Document images with source code:

☆ ☆ ☆ ☆ ☆ ☆ ☆

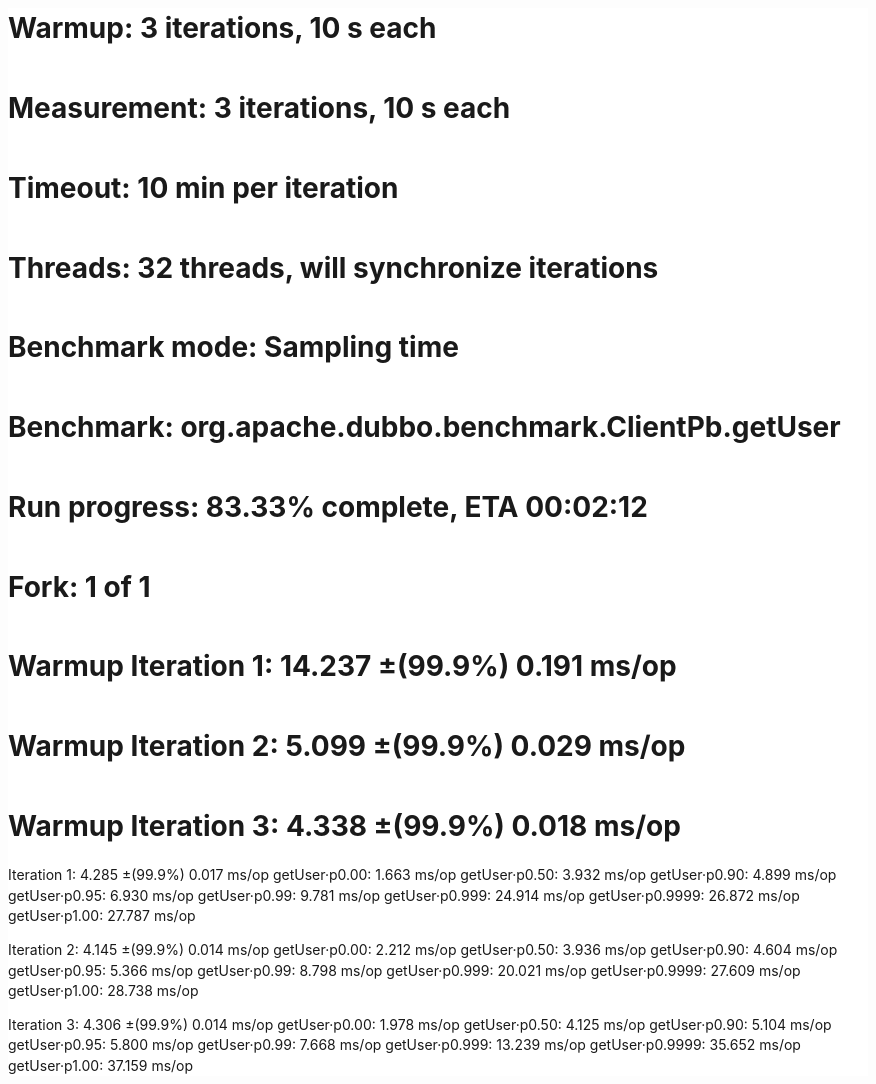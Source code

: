 # Warmup: 3 iterations, 10 s each
# Measurement: 3 iterations, 10 s each
# Timeout: 10 min per iteration
# Threads: 32 threads, will synchronize iterations
# Benchmark mode: Sampling time
# Benchmark: org.apache.dubbo.benchmark.ClientPb.getUser

# Run progress: 83.33% complete, ETA 00:02:12
# Fork: 1 of 1
# Warmup Iteration   1: 14.237 ±(99.9%) 0.191 ms/op
# Warmup Iteration   2: 5.099 ±(99.9%) 0.029 ms/op
# Warmup Iteration   3: 4.338 ±(99.9%) 0.018 ms/op
Iteration   1: 4.285 ±(99.9%) 0.017 ms/op
                 getUser·p0.00:   1.663 ms/op
                 getUser·p0.50:   3.932 ms/op
                 getUser·p0.90:   4.899 ms/op
                 getUser·p0.95:   6.930 ms/op
                 getUser·p0.99:   9.781 ms/op
                 getUser·p0.999:  24.914 ms/op
                 getUser·p0.9999: 26.872 ms/op
                 getUser·p1.00:   27.787 ms/op

Iteration   2: 4.145 ±(99.9%) 0.014 ms/op
                 getUser·p0.00:   2.212 ms/op
                 getUser·p0.50:   3.936 ms/op
                 getUser·p0.90:   4.604 ms/op
                 getUser·p0.95:   5.366 ms/op
                 getUser·p0.99:   8.798 ms/op
                 getUser·p0.999:  20.021 ms/op
                 getUser·p0.9999: 27.609 ms/op
                 getUser·p1.00:   28.738 ms/op

Iteration   3: 4.306 ±(99.9%) 0.014 ms/op
                 getUser·p0.00:   1.978 ms/op
                 getUser·p0.50:   4.125 ms/op
                 getUser·p0.90:   5.104 ms/op
                 getUser·p0.95:   5.800 ms/op
                 getUser·p0.99:   7.668 ms/op
                 getUser·p0.999:  13.239 ms/op
                 getUser·p0.9999: 35.652 ms/op
                 getUser·p1.00:   37.159 ms/op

☆ ☆ ☆ ☆ ☆ ☆ ☆

Task goal: Copy the records above exactly, leaving out every picture.

Solution to this problem:
Source code

: # Warmup: 3 iterations, 10 s each
# Measurement: 3 iterations, 10 s each
# Timeout: 10 min per iteration
# Threads: 32 threads, will synchronize iterations
# Benchmark mode: Sampling time
# Benchmark: org.apache.dubbo.benchmark.ClientPb.getUser

# Run progress: 83.33% complete, ETA 00:02:12
# Fork: 1 of 1
# Warmup Iteration   1: 14.237 ±(99.9%) 0.191 ms/op
# Warmup Iteration   2: 5.099 ±(99.9%) 0.029 ms/op
# Warmup Iteration   3: 4.338 ±(99.9%) 0.018 ms/op
Iteration   1: 4.285 ±(99.9%) 0.017 ms/op
                 getUser·p0.00:   1.663 ms/op
                 getUser·p0.50:   3.932 ms/op
                 getUser·p0.90:   4.899 ms/op
                 getUser·p0.95:   6.930 ms/op
                 getUser·p0.99:   9.781 ms/op
                 getUser·p0.999:  24.914 ms/op
                 getUser·p0.9999: 26.872 ms/op
                 getUser·p1.00:   27.787 ms/op

Iteration   2: 4.145 ±(99.9%) 0.014 ms/op
                 getUser·p0.00:   2.212 ms/op
                 getUser·p0.50:   3.936 ms/op
                 getUser·p0.90:   4.604 ms/op
                 getUser·p0.95:   5.366 ms/op
                 getUser·p0.99:   8.798 ms/op
                 getUser·p0.999:  20.021 ms/op
                 getUser·p0.9999: 27.609 ms/op
                 getUser·p1.00:   28.738 ms/op

Iteration   3: 4.306 ±(99.9%) 0.014 ms/op
                 getUser·p0.00:   1.978 ms/op
                 getUser·p0.50:   4.125 ms/op
                 getUser·p0.90:   5.104 ms/op
                 getUser·p0.95:   5.800 ms/op
                 getUser·p0.99:   7.668 ms/op
                 getUser·p0.999:  13.239 ms/op
                 getUser·p0.9999: 35.652 ms/op
                 getUser·p1.00:   37.159 ms/op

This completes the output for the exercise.